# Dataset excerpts

▬▬▬

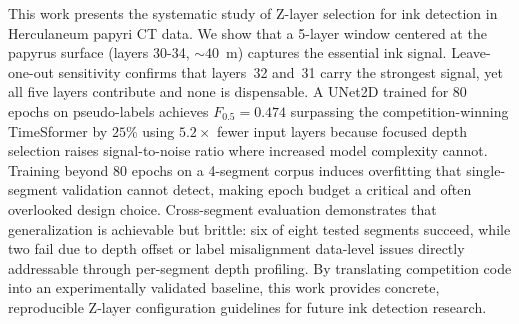 This work presents the systematic study of Z-layer selection for ink detection in Herculaneum papyri CT data. We show that a 5-layer window centered at the papyrus surface (layers 30-34, ${\sim}40$~\textmu m) captures the essential ink signal. Leave-one-out sensitivity confirms that layers~32 and~31 carry the strongest signal, yet all five layers contribute and none is dispensable. A UNet2D trained for 80 epochs on pseudo-labels achieves $F_{0.5} = 0.474$ surpassing the competition-winning TimeSformer by $25\%$ using $5.2{\times}$ fewer input layers because focused depth selection raises signal-to-noise ratio where increased model complexity cannot. Training beyond 80 epochs on a 4-segment corpus induces overfitting that single-segment validation cannot detect, making epoch budget a critical and often overlooked design choice. Cross-segment evaluation demonstrates that generalization is achievable but brittle: six of eight tested segments succeed, while two fail due to depth offset or label misalignment data-level issues directly addressable through per-segment depth profiling. By translating competition code into an experimentally validated baseline, this work provides concrete, reproducible Z-layer configuration guidelines for future ink detection research.
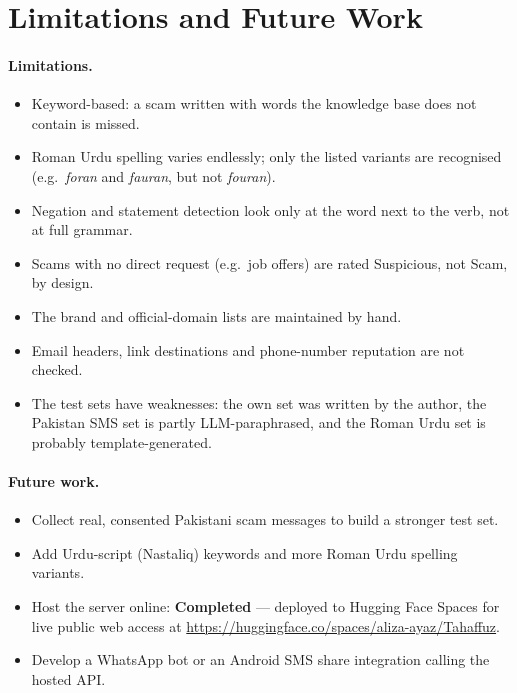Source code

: \documentclass[11pt,a4paper]{article}
\begin{document}
\section{Limitations and Future Work}

\paragraph{Limitations.}
\begin{itemize}
  \item Keyword-based: a scam written with words the knowledge base does not contain is missed.
  \item Roman Urdu spelling varies endlessly; only the listed variants are recognised
        (e.g.\ \emph{foran} and \emph{fauran}, but not \emph{fouran}).
  \item Negation and statement detection look only at the word next to the verb, not at full grammar.
  \item Scams with no direct request (e.g.\ job offers) are rated Suspicious, not Scam, by design.
  \item The brand and official-domain lists are maintained by hand.
  \item Email headers, link destinations and phone-number reputation are not checked.
  \item The test sets have weaknesses: the own set was written by the author, the Pakistan SMS set is
        partly LLM-paraphrased, and the Roman Urdu set is probably template-generated.
\end{itemize}

\paragraph{Future work.}
\begin{itemize}
  \item Collect real, consented Pakistani scam messages to build a stronger test set.
  \item Add Urdu-script (Nastaliq) keywords and more Roman Urdu spelling variants.
  \item Host the server online: \textbf{Completed} --- deployed to Hugging Face Spaces for live public web access at \url{https://huggingface.co/spaces/aliza-ayaz/Tahaffuz}.
  \item Develop a WhatsApp bot or an Android SMS share integration calling the hosted API.
\end{itemize}
\end{document}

▬▬▬

# EXERCISE AIM
Check each line of the entries, and copy the ones that contain "only".

# ANSWER TO THE EXERCISE
  \item Roman Urdu spelling varies endlessly; only the listed variants are recognised
  \item Negation and statement detection look only at the word next to the verb, not at full grammar.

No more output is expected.